As I have probably mentioned , I home educated my daughter not because she was bullied or because I was anxious about the pressures of school, but because I wished to give her a good education. It is after all upon the quality of education, which this pedagogical technique must ultimately be judged; not its other supposed advantages. When we are weighing up the merits of an educational setting, looking at a school for example, then it is the education being provided which should really concern us. Of course the sports facilities and pastoral care are important, but the single most important question will be; does this place provide a good education? Looked at from this perspective, home education succeeds brilliantly, matching anything which can be offered in the most expensive independent school in the country.
It should not be surprising that home education is so effective. Even in the most exclusive private school, the child will be learning in a group, with only an hour or two each week for most subjects. This is in contrast to the intensive, one to one tuition which is possible with home education. It is the ultimate 'personalised learning', to use the modern jargon. The child will always be set work to precisely his own level of ability, there is unlimited time available for extension work and extra-mural activities, the slightest problem or lack of understanding may be dealt with as soon as it is noticed.
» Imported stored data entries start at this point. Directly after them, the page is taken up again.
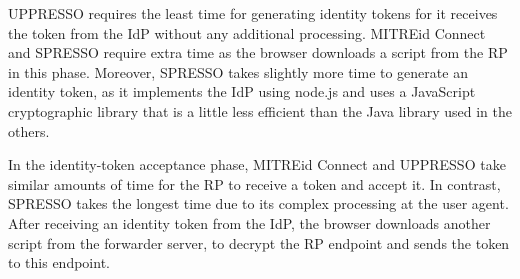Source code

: UPPRESSO requires the least time for generating identity tokens for it receives the token from the IdP without any additional processing.
MITREid Connect and SPRESSO require extra time as the browser downloads a script from the RP in this phase. %
Moreover, SPRESSO takes slightly more time to generate an identity token, as it implements the IdP using node.js and uses a JavaScript cryptographic library that is a little less efficient than the Java library used in the others.

In the identity-token acceptance phase, 
MITREid Connect and UPPRESSO take similar amounts of time for the RP to receive a token and accept it.
In contrast, SPRESSO takes the longest time due to its complex processing at the user agent.
After receiving an identity token from the IdP, the browser downloads another script from the forwarder server, to decrypt the RP endpoint and sends the token to this endpoint.

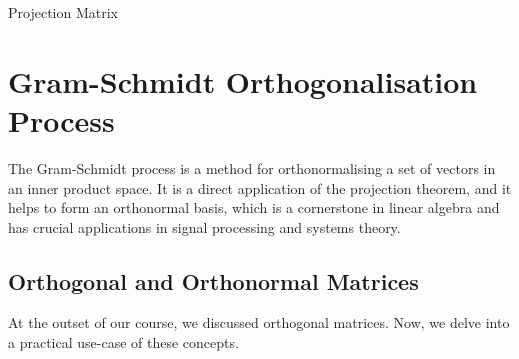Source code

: \begin{definitionbox}{Projection Matrix}
\begin{figure}[H]
\end{figure}
 
\end{definitionbox}
\section{Gram-Schmidt Orthogonalisation Process}


The Gram-Schmidt process is a method for orthonormalising a set of vectors in an inner product space. It is a direct application of the projection theorem, and it helps to form an orthonormal basis, which is a cornerstone in linear algebra and has crucial applications in signal processing and systems theory.

\subsection*{Orthogonal and Orthonormal Matrices}

At the outset of our course, we discussed orthogonal matrices. Now, we delve into a practical use-case of these concepts.

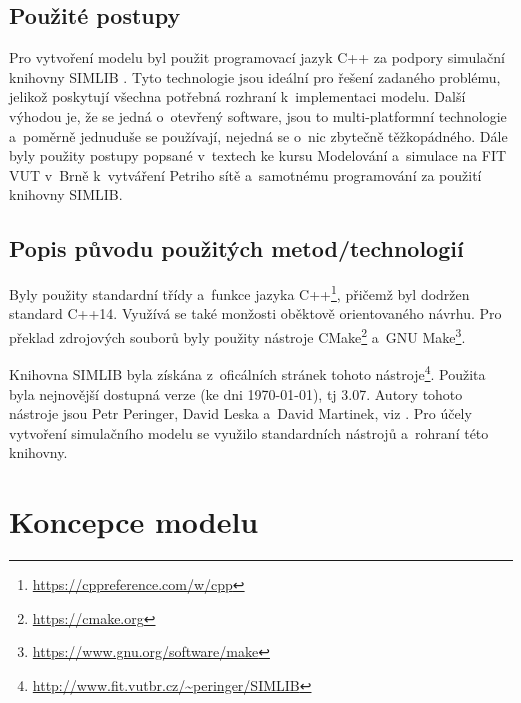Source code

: \documentclass[a4paper, 11pt]{article}
\begin{document}
	\subsection{Použité postupy}

	Pro vytvoření modelu byl použit programovací jazyk C++ za podpory
	simulační knihovny SIMLIB \cite{SIMLIB}. Tyto technologie jsou ideální pro
	řešení zadaného problému, jelikož poskytují všechna potřebná rozhraní
	k~implementaci modelu. Další výhodou je, že se jedná o~otevřený software,
	jsou to multi-platformní technologie a~poměrně jednuduše se používají,
	nejedná se o~nic zbytečně těžkopádného. Dále byly použity postupy popsané
	v~textech ke kursu Modelování a~simulace na FIT VUT v~Brně \cite{IMS_slides}
	k~vytváření Petriho sítě \cite[snímek 123]{IMS_slides} a~samotnému
	programování za použití knihovny SIMLIB.


	\subsection{Popis původu použitých metod/technologií}

	Byly použity standardní třídy a~funkce jazyka
	C++\footnote{\url{https://cppreference.com/w/cpp}}, přičemž
	byl dodržen standard C++14. Využívá se také monžosti oběktově
	orientovaného návrhu. Pro překlad zdrojových souborů byly použity nástroje
	CMake\footnote{\url{https://cmake.org}}
	a~GNU Make\footnote{\url{https://www.gnu.org/software/make}}.

	Knihovna SIMLIB byla získána z~oficálních stránek tohoto
	nástroje\footnote{\url{http://www.fit.vutbr.cz/~peringer/SIMLIB}}.
	Použita byla nejnovější dostupná verze (ke dni \today), tj 3.07.
	Autory tohoto nástroje jsou Petr Peringer, David Leska a~David Martinek,
	viz \cite{SIMLIB}. Pro účely vytvoření simulačního modelu
	\cite[snímek 44]{IMS_slides} se využilo standardních nástrojů
	a~rohraní této knihovny.



	\section{Koncepce modelu}
\end{document}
No time at all is wasted in the educational process; no settling down, no kids mucking about, no disruptive children, no bright children becoming bored, nor slow ones falling behind. Just solid and unrelenting focus upon one or two children, whose needs are paramount. Little wonder that under such conditions, children are able to thrive academically in a way that many are unable to do at school.
It is not as though the information which school teachers provide is particularly arcane or obscure. The specifications for GCSEs, either standard or international, are freely available. These explain precisely what the child needs to know in order to get top marks and it is then simply a matter of ensuring that he knows it! Nothing could be simpler. Without the distractions and irrelevant activities which take up so much time in schools, it is hard to see how any child of average ability could fail to get A* at all his examinations.
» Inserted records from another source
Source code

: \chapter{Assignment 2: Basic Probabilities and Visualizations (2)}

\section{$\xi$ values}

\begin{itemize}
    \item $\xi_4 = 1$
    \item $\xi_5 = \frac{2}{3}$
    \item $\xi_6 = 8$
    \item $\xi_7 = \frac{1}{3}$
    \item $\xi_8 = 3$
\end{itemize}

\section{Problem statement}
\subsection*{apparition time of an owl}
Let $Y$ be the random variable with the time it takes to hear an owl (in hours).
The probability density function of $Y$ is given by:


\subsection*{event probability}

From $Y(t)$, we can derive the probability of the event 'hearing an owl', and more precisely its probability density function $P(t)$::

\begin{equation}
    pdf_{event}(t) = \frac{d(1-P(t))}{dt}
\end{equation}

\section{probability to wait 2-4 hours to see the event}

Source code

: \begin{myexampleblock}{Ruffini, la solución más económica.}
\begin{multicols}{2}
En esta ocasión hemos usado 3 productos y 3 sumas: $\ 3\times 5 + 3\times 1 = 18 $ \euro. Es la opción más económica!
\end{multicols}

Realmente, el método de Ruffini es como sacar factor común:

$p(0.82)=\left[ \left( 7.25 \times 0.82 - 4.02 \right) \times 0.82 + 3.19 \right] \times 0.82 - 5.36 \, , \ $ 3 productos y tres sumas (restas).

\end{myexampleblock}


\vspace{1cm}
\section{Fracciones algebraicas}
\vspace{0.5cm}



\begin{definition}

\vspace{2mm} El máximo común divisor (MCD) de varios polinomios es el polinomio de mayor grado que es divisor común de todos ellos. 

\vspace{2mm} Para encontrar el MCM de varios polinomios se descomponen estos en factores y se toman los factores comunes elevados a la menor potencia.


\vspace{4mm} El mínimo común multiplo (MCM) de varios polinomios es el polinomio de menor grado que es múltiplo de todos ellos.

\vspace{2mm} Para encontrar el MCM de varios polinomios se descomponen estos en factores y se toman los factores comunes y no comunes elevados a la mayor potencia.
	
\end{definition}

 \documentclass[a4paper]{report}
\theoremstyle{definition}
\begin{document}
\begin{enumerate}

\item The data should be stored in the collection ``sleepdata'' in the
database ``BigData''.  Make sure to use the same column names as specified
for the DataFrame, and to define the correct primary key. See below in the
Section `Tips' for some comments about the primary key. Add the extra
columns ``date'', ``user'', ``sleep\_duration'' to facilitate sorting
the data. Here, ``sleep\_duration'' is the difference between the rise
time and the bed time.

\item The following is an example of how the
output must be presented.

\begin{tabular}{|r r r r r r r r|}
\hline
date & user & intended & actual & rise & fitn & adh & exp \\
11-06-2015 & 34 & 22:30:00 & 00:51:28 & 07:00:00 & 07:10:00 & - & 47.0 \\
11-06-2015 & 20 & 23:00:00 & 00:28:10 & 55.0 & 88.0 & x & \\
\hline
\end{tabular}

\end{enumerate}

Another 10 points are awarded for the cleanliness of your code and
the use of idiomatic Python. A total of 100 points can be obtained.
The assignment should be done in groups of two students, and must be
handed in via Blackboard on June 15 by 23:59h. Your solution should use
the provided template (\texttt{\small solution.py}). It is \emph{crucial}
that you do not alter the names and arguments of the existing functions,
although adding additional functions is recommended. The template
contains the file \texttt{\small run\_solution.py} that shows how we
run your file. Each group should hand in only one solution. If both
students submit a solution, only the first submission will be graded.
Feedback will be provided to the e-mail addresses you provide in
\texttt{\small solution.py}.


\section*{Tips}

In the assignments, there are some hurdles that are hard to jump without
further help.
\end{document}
When, as is perhaps inevitable, there are attempts in the future by teachers or educationalists to criticise the idea of home education, these are the points which need to be used to counter such criticism; that home education is extremely effective as a form of education. If this can be shown, then the debate will be won. If home education comes across to professionals as a slipshod and second rate means of educating a child, something favoured only by sandal wearing homeopaths, whose children are too timid and shy to mix with others, then in the end there will be a crackdown on the practice. It is this aspect of home education, that it is a robust and effective form of education, that we need to be demonstrating to sceptics.